Walter v. Howe

Salinger, J.

The law is plain. The noises made by the machinery of the defendant will, under that law, entitle the plaintiffs to the relief they seek, if it is shown, by a preponderance of the testimony, that said noise is as bad and injurious as plaintiffs assert it is. It would be idle to reabstract the abstract, and to state in this opinion what the evidence is. It suffices to say we agree-with the conclusion of the trial judge that the plaintiffs have not made out this part of their case by a preponderance, and that, on the contrary, the testimony strongly preponderates in favor of showing that the noise complained of was not of such character as to constitute a nuisance.

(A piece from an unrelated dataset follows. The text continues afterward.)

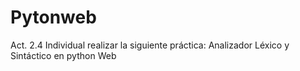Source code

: # Pytonweb
Act. 2.4 Individual realizar la siguiente práctica: Analizador Léxico y Sintáctico en python Web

II. On the hearing upon which the temporary order aforesaid issued, the parties agreed in open court that the court might make an order in the premises, without the formality of issuing a writ of injunction or the giving of a bond, and that such order should be of the same effect as though such a writ had issued, and a bond been given. Thereupon, the court ordered, upon the evidence, that the *565defendants “are hereby restrained and enjoined from operating their said planing mill plant and their machinery in their said planing mill contained, unless all the openings leading to'the west onto the alley are closed during the time said plant is in operation and the machinery in use; and that, at any and all times while said plant is operating and the machinery in use, the said parties shall have and keep all the openings in the west wall of said building leading into the alley closed, and this order to stand until the further order of this court.” The decree appealed from recites:

“And at the beginning of the hearing, the defendants agreed and consented that they would follow the temporary injunction heretofore issued without any order of the court, and continue to close the said openings to the west when the said machinery was in operation.”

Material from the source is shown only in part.